WORK REQUIRED: Which of the lines in the data below contain the string "repository"? Copy each of them.

DATA EXCERPTS:
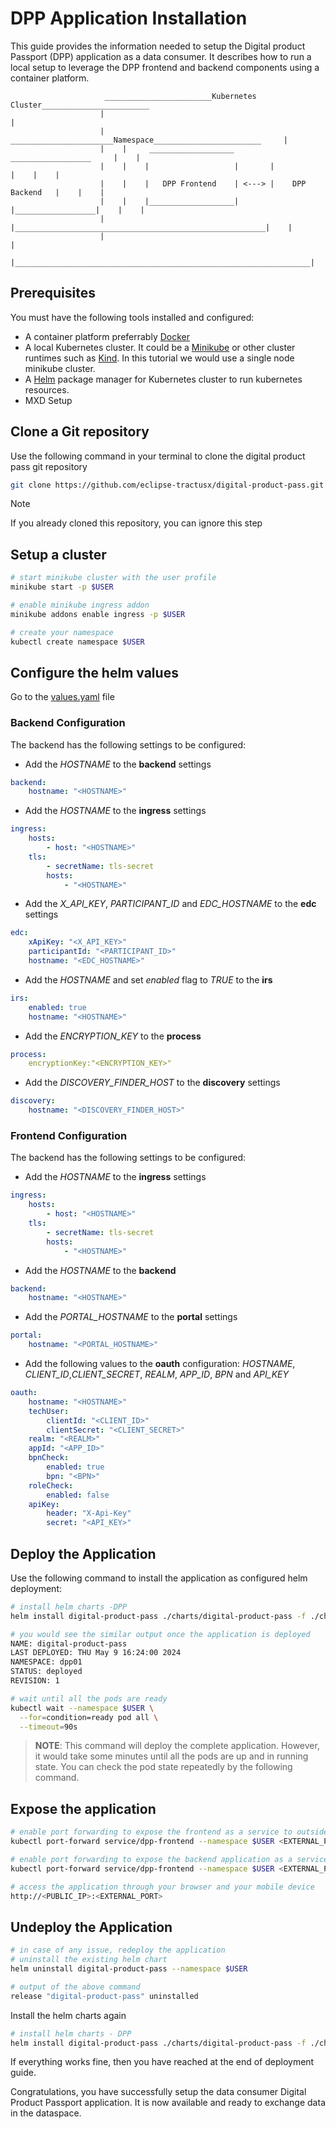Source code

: <!-- 
  Tractus-X - Digital Product Passport Application 
 
  Copyright (c) 2022, 2024 BMW AG, Henkel AG & Co. KGaA
  Copyright (c) 2023, 2024 CGI Deutschland B.V. & Co. KG
  Copyright (c) 2022, 2024 Contributors to the Eclipse Foundation

  See the NOTICE file(s) distributed with this work for additional
  information regarding copyright ownership.
 
  This program and the accompanying materials are made available under the
  terms of the Apache License, Version 2.0 which is available at
  https://www.apache.org/licenses/LICENSE-2.0.
 
  Unless required by applicable law or agreed to in writing, software
  distributed under the License is distributed on an "AS IS" BASIS
  WITHOUT WARRANTIES OR CONDITIONS OF ANY KIND,
  either express or implied. See the
  License for the specific language govern in permissions and limitations
  under the License.
 
  SPDX-License-Identifier: Apache-2.0
-->

# DPP Application Installation

This guide provides the information needed to setup the Digital product Passport (DPP) application as a data consumer. It describes how to run a local setup to leverage the DPP frontend and backend components using a container platform.

                         ________________________Kubernetes Cluster________________________
                        |                                                                  |
                        |     _______________________Namespace________________________     |
                        |    |     ___________________         __________________     |    |
                        |    |    |                   |       |                  |    |    |
                        |    |    |   DPP Frontend    | <---> |    DPP Backend   |    |    |
                        |    |    |___________________|       |__________________|    |    |
                        |    |________________________________________________________|    |
                        |                                                                  |
                        |__________________________________________________________________|
            



## Prerequisites

You must have the following tools installed and configured:

- A container platform preferrably [Docker](https://docs.docker.com/engine/install/)
- A local Kubernetes cluster. It could be a [Minikube](https://minikube.sigs.k8s.io/docs/start/) or other cluster runtimes such as [Kind](https://kind.sigs.k8s.io/docs/user/quick-start/). In this tutorial we would use a single node minikube cluster.
- A [Helm](https://helm.sh/) package manager for Kubernetes cluster to run kubernetes resources. 
- MXD Setup

## Clone a Git repository

Use the following command in your terminal to clone the digital product pass git repository

```bash
git clone https://github.com/eclipse-tractusx/digital-product-pass.git
```

> [!Note]  
> If you already cloned this repository, you can ignore this step


## Setup a cluster 

```bash
# start minikube cluster with the user profile
minikube start -p $USER

# enable minikube ingress addon
minikube addons enable ingress -p $USER

# create your namespace
kubectl create namespace $USER
```
<!-- > **Important:** <dpp-yourgroupnumber>: please substitute your group number e.g., dpp-group1 -->

<!-- #### Start Minikube Cluster
```bash
# start minikube cluster
minikube start --cpus 4 --memory 8096

# enable minikube ingress addon
minikube addons enable ingress
``` 
Install helm tool

If Kind Cluster is used:
Deploy ingress controller explicitly


helm install dpp ...

Open new terminal and write minikube tunnel

Access the app in browser
-->


## Configure the helm values

Go to the [values.yaml](../../charts/digital-product-pass/values.yaml) file

### Backend Configuration
The backend has the following settings to be configured:

* Add the *HOSTNAME* to the **backend** settings
```yaml
backend:
    hostname: "<HOSTNAME>"
```

* Add the *HOSTNAME* to the **ingress** settings

```yaml
ingress:
	hosts:
        - host: "<HOSTNAME>"
    tls:
        - secretName: tls-secret
        hosts:
            - "<HOSTNAME>"
```

* Add the *X_API_KEY*, *PARTICIPANT_ID* and *EDC_HOSTNAME* to the **edc** settings

```yaml
edc:
    xApiKey: "<X_API_KEY>"
    participantId: "<PARTICIPANT_ID>"
    hostname: "<EDC_HOSTNAME>"
```

* Add the *HOSTNAME* and set *enabled* flag to *TRUE* to the **irs**
```yaml
irs:
    enabled: true
    hostname: "<HOSTNAME>"
```

* Add the *ENCRYPTION_KEY* to the **process**
```yaml
process:
    encryptionKey:"<ENCRYPTION_KEY>"
```

* Add the *DISCOVERY_FINDER_HOST* to the **discovery** settings
```yaml
discovery:
    hostname: "<DISCOVERY_FINDER_HOST>"
```

### Frontend Configuration
The backend has the following settings to be configured:

* Add the *HOSTNAME* to the **ingress** settings
```yaml
ingress:
    hosts:
        - host: "<HOSTNAME>"
    tls:
        - secretName: tls-secret
        hosts:
            - "<HOSTNAME>"
```

* Add the *HOSTNAME* to the **backend**
```yaml
backend:
    hostname: "<HOSTNAME>"
```

* Add the *PORTAL_HOSTNAME* to the **portal** settings
```yaml
portal:
    hostname: "<PORTAL_HOSTNAME>"
```

* Add the following values to the **oauth** configuration:
*HOSTNAME*, *CLIENT_ID*,*CLIENT_SECRET*, *REALM*, *APP_ID*, *BPN* and *API_KEY*
```yaml
oauth:
    hostname: "<HOSTNAME>"
    techUser:
        clientId: "<CLIENT_ID>"
        clientSecret: "<CLIENT_SECRET>"
    realm: "<REALM>"
    appId: "<APP_ID>"
    bpnCheck:
        enabled: true
        bpn: "<BPN>"
    roleCheck:
        enabled: false
    apiKey:
        header: "X-Api-Key"
        secret: "<API_KEY>"
```

## Deploy the Application

Use the following command to install the application as configured helm deployment: 

```bash
# install helm charts -DPP
helm install digital-product-pass ./charts/digital-product-pass -f ./charts/digital-product-pass/values.yaml --namespace $USER

# you would see the similar output once the application is deployed
NAME: digital-product-pass
LAST DEPLOYED: THU May 9 16:24:00 2024
NAMESPACE: dpp01
STATUS: deployed
REVISION: 1

# wait until all the pods are ready
kubectl wait --namespace $USER \
  --for=condition=ready pod all \
  --timeout=90s
```

> **NOTE**: This command will deploy the complete application. However, it would take some minutes until all the pods are up and in running state. You can check the pod state repeatedly by the following command.


## Expose the application
```bash
# enable port forwarding to expose the frontend as a service to outside world
kubectl port-forward service/dpp-frontend --namespace $USER <EXTERNAL_PORT>:8080 --address 0.0.0.0

# enable port forwarding to expose the backend application as a service to outside world
kubectl port-forward service/dpp-frontend --namespace $USER <EXTERNAL_PORT>:8888 --address 0.0.0.0

# access the application through your browser and your mobile device
http://<PUBLIC_IP>:<EXTERNAL_PORT>
```


## Undeploy the Application

```bash
# in case of any issue, redeploy the application
# uninstall the existing helm chart
helm uninstall digital-product-pass --namespace $USER

# output of the above command
release "digital-product-pass" uninstalled
```

Install the helm charts again

```bash
# install helm charts - DPP
helm install digital-product-pass ./charts/digital-product-pass -f ./charts/digital-product-pass/values.yaml --namespace $USER
```

If everything works fine, then you have reached at the end of deployment guide.

Congratulations, you have successfully setup the data consumer Digital Product Passport application. It is now available and ready to exchange data in the dataspace.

RESULT OF THE EXERCISE:
## Clone a Git repository
Use the following command in your terminal to clone the digital product pass git repository
> If you already cloned this repository, you can ignore this step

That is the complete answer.